Collected data
>>>

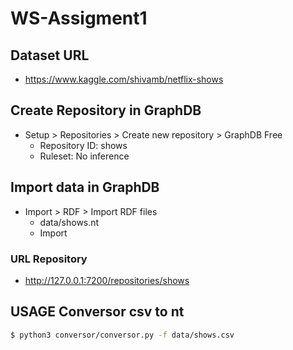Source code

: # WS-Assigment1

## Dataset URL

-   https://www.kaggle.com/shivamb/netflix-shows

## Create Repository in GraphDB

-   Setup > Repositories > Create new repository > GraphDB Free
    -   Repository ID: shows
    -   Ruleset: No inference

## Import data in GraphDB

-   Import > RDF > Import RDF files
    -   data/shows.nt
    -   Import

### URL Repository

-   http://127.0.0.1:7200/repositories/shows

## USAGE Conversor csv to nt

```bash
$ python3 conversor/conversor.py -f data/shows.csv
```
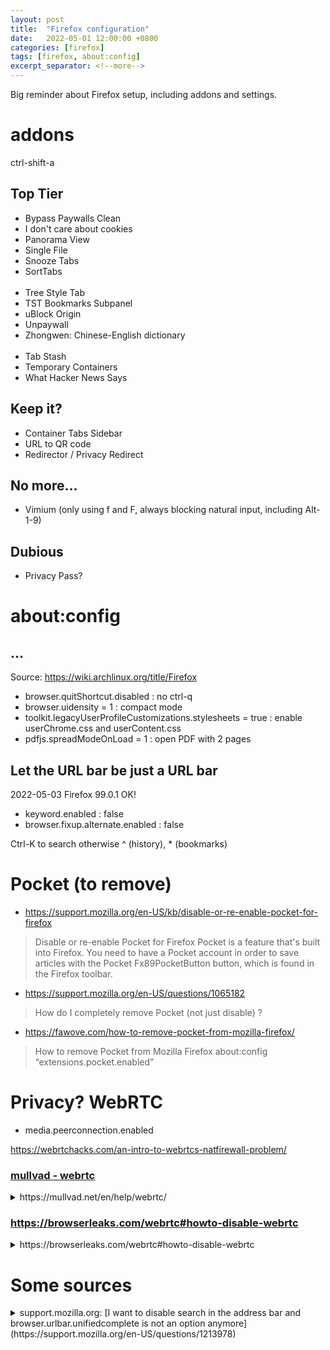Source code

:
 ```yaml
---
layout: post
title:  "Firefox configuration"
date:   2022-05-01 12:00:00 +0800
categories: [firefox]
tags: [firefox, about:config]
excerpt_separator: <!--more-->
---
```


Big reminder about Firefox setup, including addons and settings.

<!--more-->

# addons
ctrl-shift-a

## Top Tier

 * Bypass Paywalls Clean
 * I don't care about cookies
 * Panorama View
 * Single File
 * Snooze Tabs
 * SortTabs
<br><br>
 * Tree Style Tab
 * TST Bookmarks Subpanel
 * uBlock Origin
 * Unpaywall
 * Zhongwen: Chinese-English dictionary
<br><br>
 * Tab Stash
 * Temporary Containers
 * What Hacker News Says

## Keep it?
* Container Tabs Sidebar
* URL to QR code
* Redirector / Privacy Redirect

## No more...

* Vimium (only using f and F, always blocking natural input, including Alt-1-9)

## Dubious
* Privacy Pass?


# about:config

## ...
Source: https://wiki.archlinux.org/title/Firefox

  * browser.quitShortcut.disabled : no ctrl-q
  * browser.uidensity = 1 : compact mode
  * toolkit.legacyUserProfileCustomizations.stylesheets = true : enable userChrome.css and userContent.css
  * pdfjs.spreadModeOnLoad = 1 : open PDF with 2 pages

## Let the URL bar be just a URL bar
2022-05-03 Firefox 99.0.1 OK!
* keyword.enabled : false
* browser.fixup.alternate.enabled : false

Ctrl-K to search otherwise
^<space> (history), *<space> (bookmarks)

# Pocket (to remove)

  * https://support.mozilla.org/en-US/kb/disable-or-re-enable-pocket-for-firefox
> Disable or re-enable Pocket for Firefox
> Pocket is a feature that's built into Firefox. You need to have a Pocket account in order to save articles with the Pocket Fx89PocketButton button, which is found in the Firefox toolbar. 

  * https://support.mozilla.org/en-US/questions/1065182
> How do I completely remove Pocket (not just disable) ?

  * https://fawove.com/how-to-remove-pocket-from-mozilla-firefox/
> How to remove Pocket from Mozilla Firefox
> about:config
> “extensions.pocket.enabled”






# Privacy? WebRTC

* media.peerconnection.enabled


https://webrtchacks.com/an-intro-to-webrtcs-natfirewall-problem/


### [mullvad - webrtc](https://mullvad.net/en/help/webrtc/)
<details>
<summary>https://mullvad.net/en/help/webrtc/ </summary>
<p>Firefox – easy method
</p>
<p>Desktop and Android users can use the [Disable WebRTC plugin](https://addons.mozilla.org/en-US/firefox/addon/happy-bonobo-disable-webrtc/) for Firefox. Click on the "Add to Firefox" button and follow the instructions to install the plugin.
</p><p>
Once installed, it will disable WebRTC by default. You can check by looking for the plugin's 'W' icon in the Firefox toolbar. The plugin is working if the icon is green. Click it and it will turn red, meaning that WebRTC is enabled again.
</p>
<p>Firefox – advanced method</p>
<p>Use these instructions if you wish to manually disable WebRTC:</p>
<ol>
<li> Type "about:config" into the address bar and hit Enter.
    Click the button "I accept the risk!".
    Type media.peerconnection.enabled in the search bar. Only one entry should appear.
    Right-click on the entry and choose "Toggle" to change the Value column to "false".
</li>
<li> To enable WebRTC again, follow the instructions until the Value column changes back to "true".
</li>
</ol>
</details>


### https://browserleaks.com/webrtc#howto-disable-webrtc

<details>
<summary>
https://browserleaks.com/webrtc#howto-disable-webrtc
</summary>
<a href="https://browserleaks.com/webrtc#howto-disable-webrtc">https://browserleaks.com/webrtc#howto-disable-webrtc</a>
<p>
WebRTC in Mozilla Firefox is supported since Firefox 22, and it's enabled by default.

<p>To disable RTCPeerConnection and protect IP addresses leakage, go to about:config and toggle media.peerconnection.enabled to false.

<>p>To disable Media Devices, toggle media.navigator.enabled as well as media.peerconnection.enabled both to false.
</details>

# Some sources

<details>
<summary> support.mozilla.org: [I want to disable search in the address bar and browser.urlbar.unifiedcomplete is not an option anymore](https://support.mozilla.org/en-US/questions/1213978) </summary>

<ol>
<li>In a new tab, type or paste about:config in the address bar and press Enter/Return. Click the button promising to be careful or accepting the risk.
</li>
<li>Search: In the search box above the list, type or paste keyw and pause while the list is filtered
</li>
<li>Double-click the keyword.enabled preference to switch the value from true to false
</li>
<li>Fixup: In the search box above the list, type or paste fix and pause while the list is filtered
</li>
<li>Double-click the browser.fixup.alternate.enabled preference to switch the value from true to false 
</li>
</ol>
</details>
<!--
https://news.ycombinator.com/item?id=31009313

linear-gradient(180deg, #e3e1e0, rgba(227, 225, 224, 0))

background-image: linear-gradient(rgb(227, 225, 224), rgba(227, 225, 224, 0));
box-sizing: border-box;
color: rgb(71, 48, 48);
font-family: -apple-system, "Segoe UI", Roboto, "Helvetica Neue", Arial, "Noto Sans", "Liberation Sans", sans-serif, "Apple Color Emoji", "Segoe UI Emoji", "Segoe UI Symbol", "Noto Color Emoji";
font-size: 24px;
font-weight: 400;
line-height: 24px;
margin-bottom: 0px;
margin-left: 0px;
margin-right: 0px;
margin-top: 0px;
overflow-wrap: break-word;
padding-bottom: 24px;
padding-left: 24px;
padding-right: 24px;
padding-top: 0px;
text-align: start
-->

<<<

Without including any picture, print all of the entries above exactly.

**Response area:**
Source code

: # WS-Assigment1

## Dataset URL

-   https://www.kaggle.com/shivamb/netflix-shows

## Create Repository in GraphDB

-   Setup > Repositories > Create new repository > GraphDB Free
    -   Repository ID: shows
    -   Ruleset: No inference

## Import data in GraphDB

-   Import > RDF > Import RDF files
    -   data/shows.nt
    -   Import

### URL Repository

-   http://127.0.0.1:7200/repositories/shows

## USAGE Conversor csv to nt

```bash
$ python3 conversor/conversor.py -f data/shows.csv
```
Source code

:
 ```yaml
---
layout: post
title:  "Firefox configuration"
date:   2022-05-01 12:00:00 +0800
categories: [firefox]
tags: [firefox, about:config]
excerpt_separator: <!--more-->
---
```


Big reminder about Firefox setup, including addons and settings.

<!--more-->

# addons
ctrl-shift-a

## Top Tier

 * Bypass Paywalls Clean
 * I don't care about cookies
 * Panorama View
 * Single File
 * Snooze Tabs
 * SortTabs
<br><br>
 * Tree Style Tab
 * TST Bookmarks Subpanel
 * uBlock Origin
 * Unpaywall
 * Zhongwen: Chinese-English dictionary
<br><br>
 * Tab Stash
 * Temporary Containers
 * What Hacker News Says

## Keep it?
* Container Tabs Sidebar
* URL to QR code
* Redirector / Privacy Redirect

## No more...

* Vimium (only using f and F, always blocking natural input, including Alt-1-9)

## Dubious
* Privacy Pass?


# about:config

## ...
Source: https://wiki.archlinux.org/title/Firefox

  * browser.quitShortcut.disabled : no ctrl-q
  * browser.uidensity = 1 : compact mode
  * toolkit.legacyUserProfileCustomizations.stylesheets = true : enable userChrome.css and userContent.css
  * pdfjs.spreadModeOnLoad = 1 : open PDF with 2 pages

## Let the URL bar be just a URL bar
2022-05-03 Firefox 99.0.1 OK!
* keyword.enabled : false
* browser.fixup.alternate.enabled : false

Ctrl-K to search otherwise
^<space> (history), *<space> (bookmarks)

# Pocket (to remove)

  * https://support.mozilla.org/en-US/kb/disable-or-re-enable-pocket-for-firefox
> Disable or re-enable Pocket for Firefox
> Pocket is a feature that's built into Firefox. You need to have a Pocket account in order to save articles with the Pocket Fx89PocketButton button, which is found in the Firefox toolbar. 

  * https://support.mozilla.org/en-US/questions/1065182
> How do I completely remove Pocket (not just disable) ?

  * https://fawove.com/how-to-remove-pocket-from-mozilla-firefox/
> How to remove Pocket from Mozilla Firefox
> about:config
> “extensions.pocket.enabled”






# Privacy? WebRTC

* media.peerconnection.enabled


https://webrtchacks.com/an-intro-to-webrtcs-natfirewall-problem/


### [mullvad - webrtc](https://mullvad.net/en/help/webrtc/)
<details>
<summary>https://mullvad.net/en/help/webrtc/ </summary>
<p>Firefox – easy method
</p>
<p>Desktop and Android users can use the [Disable WebRTC plugin](https://addons.mozilla.org/en-US/firefox/addon/happy-bonobo-disable-webrtc/) for Firefox. Click on the "Add to Firefox" button and follow the instructions to install the plugin.
</p><p>
Once installed, it will disable WebRTC by default. You can check by looking for the plugin's 'W' icon in the Firefox toolbar. The plugin is working if the icon is green. Click it and it will turn red, meaning that WebRTC is enabled again.
</p>
<p>Firefox – advanced method</p>
<p>Use these instructions if you wish to manually disable WebRTC:</p>
<ol>
<li> Type "about:config" into the address bar and hit Enter.
    Click the button "I accept the risk!".
    Type media.peerconnection.enabled in the search bar. Only one entry should appear.
    Right-click on the entry and choose "Toggle" to change the Value column to "false".
</li>
<li> To enable WebRTC again, follow the instructions until the Value column changes back to "true".
</li>
</ol>
</details>


### https://browserleaks.com/webrtc#howto-disable-webrtc

<details>
<summary>
https://browserleaks.com/webrtc#howto-disable-webrtc
</summary>
<a href="https://browserleaks.com/webrtc#howto-disable-webrtc">https://browserleaks.com/webrtc#howto-disable-webrtc</a>
<p>
WebRTC in Mozilla Firefox is supported since Firefox 22, and it's enabled by default.

<p>To disable RTCPeerConnection and protect IP addresses leakage, go to about:config and toggle media.peerconnection.enabled to false.

<>p>To disable Media Devices, toggle media.navigator.enabled as well as media.peerconnection.enabled both to false.
</details>

# Some sources

<details>
<summary> support.mozilla.org: [I want to disable search in the address bar and browser.urlbar.unifiedcomplete is not an option anymore](https://support.mozilla.org/en-US/questions/1213978) </summary>

<ol>
<li>In a new tab, type or paste about:config in the address bar and press Enter/Return. Click the button promising to be careful or accepting the risk.
</li>
<li>Search: In the search box above the list, type or paste keyw and pause while the list is filtered
</li>
<li>Double-click the keyword.enabled preference to switch the value from true to false
</li>
<li>Fixup: In the search box above the list, type or paste fix and pause while the list is filtered
</li>
<li>Double-click the browser.fixup.alternate.enabled preference to switch the value from true to false 
</li>
</ol>
</details>
<!--
https://news.ycombinator.com/item?id=31009313

linear-gradient(180deg, #e3e1e0, rgba(227, 225, 224, 0))

background-image: linear-gradient(rgb(227, 225, 224), rgba(227, 225, 224, 0));
box-sizing: border-box;
color: rgb(71, 48, 48);
font-family: -apple-system, "Segoe UI", Roboto, "Helvetica Neue", Arial, "Noto Sans", "Liberation Sans", sans-serif, "Apple Color Emoji", "Segoe UI Emoji", "Segoe UI Symbol", "Noto Color Emoji";
font-size: 24px;
font-weight: 400;
line-height: 24px;
margin-bottom: 0px;
margin-left: 0px;
margin-right: 0px;
margin-top: 0px;
overflow-wrap: break-word;
padding-bottom: 24px;
padding-left: 24px;
padding-right: 24px;
padding-top: 0px;
text-align: start
-->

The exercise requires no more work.